1. I have orange, black, and white 5.5" hexalogic pads and 32,34, 36, and 38 compounds. What pads would you recommend for each compound? It was a sampler pack that was a good deal, otherwise I would have just got the orange and black (I think are the two main ones Shine talks about)

2. How often do you reapply compound? After every 2x2' section?

3. How often do you wash the pad? I have the pad washer solution too.
 
i start with the orange pad with 32 . it only takes a few drops . after every third application i rinse out my pad . same with the 34 and 36. i switch to the black pad for 38 . with the small pads you will work smaller areas which to me is more controlling . remember to use blue tape on all edges and peaks until you get to the black pad. depending on what grit you used you may need to hit them with the orange pad .
it takes very little compound to work.

on cleaning the pad i use my spray want to rinse it off then spin dry a little.
 
Thanks.

My pads are actually 6.5", not 5.5" as I had stated. I got their flexible backing plate too. Pretty nice.
 
I purchase the Chemical Guys v series 32, 34, 36, and 38 products last year to help my 03 Silverado. I really liked it. The smell of these compounds/polishes is awesome. I was using the 5.5 inch hex logic pads, orange for 32 and 34 and white for 36 and 38. A different pad for each product. I do have one black pad. May give it a try this year. The results were amazing. I wasn't color sanding, just doing some paint correction from many years of abuse. Later this year, I want to purchase a pad washer.
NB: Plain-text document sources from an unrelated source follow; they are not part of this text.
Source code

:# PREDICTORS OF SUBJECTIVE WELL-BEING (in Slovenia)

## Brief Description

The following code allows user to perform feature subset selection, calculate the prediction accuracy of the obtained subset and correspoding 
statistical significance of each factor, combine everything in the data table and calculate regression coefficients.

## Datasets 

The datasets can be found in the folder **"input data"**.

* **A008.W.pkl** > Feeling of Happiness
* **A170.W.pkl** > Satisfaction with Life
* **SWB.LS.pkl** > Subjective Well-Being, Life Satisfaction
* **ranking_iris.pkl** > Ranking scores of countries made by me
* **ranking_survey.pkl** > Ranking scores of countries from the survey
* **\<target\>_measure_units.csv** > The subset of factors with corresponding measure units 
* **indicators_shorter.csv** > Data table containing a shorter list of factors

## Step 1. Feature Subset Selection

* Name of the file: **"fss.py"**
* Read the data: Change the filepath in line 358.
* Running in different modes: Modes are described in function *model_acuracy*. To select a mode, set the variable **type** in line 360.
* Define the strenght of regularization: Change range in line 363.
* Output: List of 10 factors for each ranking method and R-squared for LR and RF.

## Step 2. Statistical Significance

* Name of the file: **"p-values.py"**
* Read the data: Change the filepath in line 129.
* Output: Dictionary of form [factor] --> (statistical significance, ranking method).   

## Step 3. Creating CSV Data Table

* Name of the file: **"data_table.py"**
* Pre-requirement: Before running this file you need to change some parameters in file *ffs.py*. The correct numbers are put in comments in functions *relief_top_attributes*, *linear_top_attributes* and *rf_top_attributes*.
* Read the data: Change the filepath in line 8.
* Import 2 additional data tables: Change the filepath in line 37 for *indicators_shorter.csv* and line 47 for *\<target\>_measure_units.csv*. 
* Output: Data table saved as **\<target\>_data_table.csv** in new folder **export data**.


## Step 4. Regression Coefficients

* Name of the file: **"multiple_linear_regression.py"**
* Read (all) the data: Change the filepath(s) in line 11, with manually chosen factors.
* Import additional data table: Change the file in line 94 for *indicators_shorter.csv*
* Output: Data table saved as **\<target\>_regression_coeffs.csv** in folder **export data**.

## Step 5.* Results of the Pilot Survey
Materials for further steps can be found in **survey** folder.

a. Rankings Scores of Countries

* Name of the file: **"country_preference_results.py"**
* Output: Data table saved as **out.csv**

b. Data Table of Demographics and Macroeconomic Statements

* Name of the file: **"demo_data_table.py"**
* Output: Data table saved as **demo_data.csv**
Shine, what machine are you using for your buffing?
 
i use a flex rotary . the black pad is for the 38 . it is the polishing pad. you can use a sprayer to clean your pads. i have a 1/4 in hose with a weed spray nozzle on it.
 
the flex is smaller . it weighs only 4.7 lbs . i use the 6.5 pads and polish much like it paint. slow . i also like the little pads. but remember anything i recommend will be for custom or restorations. i'm dumb as a tree stump on collision . i dont do it.

but at my age i dont like the seating arrangements on a 9 lb buffer.
 
So far the V34 and V36 have worked great on the used cars I encounter daily. I use a dewalt with wool pad and usually knock of the scratch edge with 2000. It is some thick stuff. Could be a problem in the summer heat. May have to keep pads more moist.
 
Finally got around to hitting part of the roof with the 32 on the orange pad. Disappointed when I saw these big puppies still glaring through loud and clear. I went several passes over with the orange pad and 32 but I can see I'm going to have to go back to 1500 and work back up to work these out probably. These scratches actually look like a piece of something got stuck under the sandpaper because they're 4 or 5 big distinct scratches.

After the 32, should I see no scratches in the clear besides any swirl marks from the compound? I can still see some light scratches, but I can't capture those in a picture. I'm thinking I'm going to have to back up and go back over the entire roof with 2000 and work back up to 3000...not something I am looking forward to doing. It's just really difficult to tell if all the scratches are out until you begin the compound. My tendency is to probably undersand to avoid removing as much clear as possible. IMG_0322.jpg
 
What you are seeing there is particulate contamination getting under your sandpaper. Oftentimes when this happens you can hear a high-pitched squeal, but it's not very loud. Cleanliness is essential in the color sanding process.